Records drawn from a dataset:
---------------

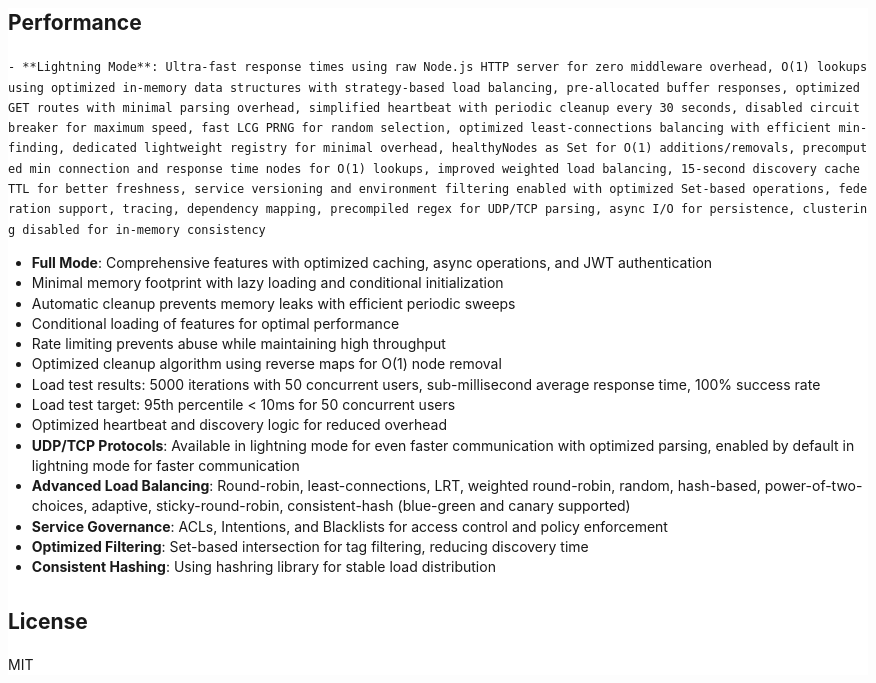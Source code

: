 ## Performance

    - **Lightning Mode**: Ultra-fast response times using raw Node.js HTTP server for zero middleware overhead, O(1) lookups using optimized in-memory data structures with strategy-based load balancing, pre-allocated buffer responses, optimized GET routes with minimal parsing overhead, simplified heartbeat with periodic cleanup every 30 seconds, disabled circuit breaker for maximum speed, fast LCG PRNG for random selection, optimized least-connections balancing with efficient min-finding, dedicated lightweight registry for minimal overhead, healthyNodes as Set for O(1) additions/removals, precomputed min connection and response time nodes for O(1) lookups, improved weighted load balancing, 15-second discovery cache TTL for better freshness, service versioning and environment filtering enabled with optimized Set-based operations, federation support, tracing, dependency mapping, precompiled regex for UDP/TCP parsing, async I/O for persistence, clustering disabled for in-memory consistency
- **Full Mode**: Comprehensive features with optimized caching, async operations, and JWT authentication
- Minimal memory footprint with lazy loading and conditional initialization
- Automatic cleanup prevents memory leaks with efficient periodic sweeps
- Conditional loading of features for optimal performance
- Rate limiting prevents abuse while maintaining high throughput
- Optimized cleanup algorithm using reverse maps for O(1) node removal
- Load test results: 5000 iterations with 50 concurrent users, sub-millisecond average response time, 100% success rate
- Load test target: 95th percentile < 10ms for 50 concurrent users
- Optimized heartbeat and discovery logic for reduced overhead
- **UDP/TCP Protocols**: Available in lightning mode for even faster communication with optimized parsing, enabled by default in lightning mode for faster communication
 - **Advanced Load Balancing**: Round-robin, least-connections, LRT, weighted round-robin, random, hash-based, power-of-two-choices, adaptive, sticky-round-robin, consistent-hash (blue-green and canary supported)
 - **Service Governance**: ACLs, Intentions, and Blacklists for access control and policy enforcement
 - **Optimized Filtering**: Set-based intersection for tag filtering, reducing discovery time
 - **Consistent Hashing**: Using hashring library for stable load distribution

## License

MIT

---------------

Copy every line from the records that holds the string "prevents".

Result of this task:
- Automatic cleanup prevents memory leaks with efficient periodic sweeps
- Rate limiting prevents abuse while maintaining high throughput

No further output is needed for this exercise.